Mulher chega em um prédio sinistro e se torna vítima de um complô satanista. Bem, isso aí a gente vê no cinema desde “O Bebê de Rosemary“. Mas nunca de uma forma tão “divertida” como agora em “Eles Vão Te Matar” (They Will Kill You).

Tentando se equilibrar num limite tênue entre humor, terror e ação, o longa de Kirill Sokolov leva Asia Reaves (Zazie Beetz) até o centenário Virgil, um imóvel que esconde segredos entre seus andares. E no gerenciamento de empregados, hóspedes e seguidores de satã está Lily Woodhouse (Patricia Arquette) dando as ordens.

Se você viu o trailer, vai perceber que ali estão ótimas cenas de luta e ataques de uma forma escrachada e devidamente bem coreografadas. São sequências em que Asia tem que literalmente brigar para sobreviver diante dos que querem lhe matar, conforme anuncia o título do filme. Algo como “Constantinemeets Kill Bill“.

Montado um pouco como se fosse um videogame com várias fases em que cada andar do Virgil apresenta um novo desafio, “Eles Vão Te Matar” traz na gênese esse terror de sobrevivência com uma temática sobrenatural/diabólica regado a litros de sangue jorrando na tela. Não tem lá uma crítica social foda nem nada muito inspirador, mas funciona mais do que a continuação que fizeram para “Casamento Sangrento“, em que inventaram uma motivação que não cola.

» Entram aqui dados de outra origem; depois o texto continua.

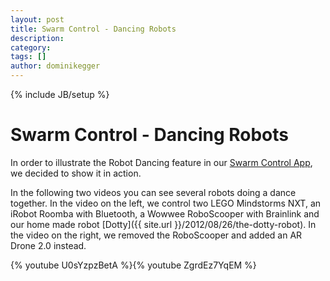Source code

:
 ```yaml
---
layout: post
title: Swarm Control - Dancing Robots
description: 
category: 
tags: []
author: dominikegger
---
```

{% include JB/setup %}

# Swarm Control - Dancing Robots

In order to illustrate the Robot Dancing feature in our [Swarm Control App](https://play.google.com/store/apps/details?id=org.dobots.swarmcontrol), we decided to show it in action.

In the following two videos you can see several robots doing a dance together.
In the video on the left, we control two LEGO Mindstorms NXT, an iRobot Roomba
with Bluetooth, a Wowwee RoboScooper with Brainlink and our home made robot
[Dotty]({{ site.url }}/2012/08/26/the-dotty-robot). In the video on the right, we removed the RoboScooper and added an AR Drone 2.0 instead.

{% youtube U0sYzpzBetA %}{% youtube ZgrdEz7YqEM %}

O diretor russo consegue extrair risadas em meio a cenas grotescas e mostra como a protagonista vira a verdadeira ameaça para seus algozes, utilizando qualquer arma que esteja à mão. Essa sarcástica aventura dura menos de duas horas e mostra que é possível fazer algo assim de forma despretensiosa sem enrolar demais até chegar na catarse final.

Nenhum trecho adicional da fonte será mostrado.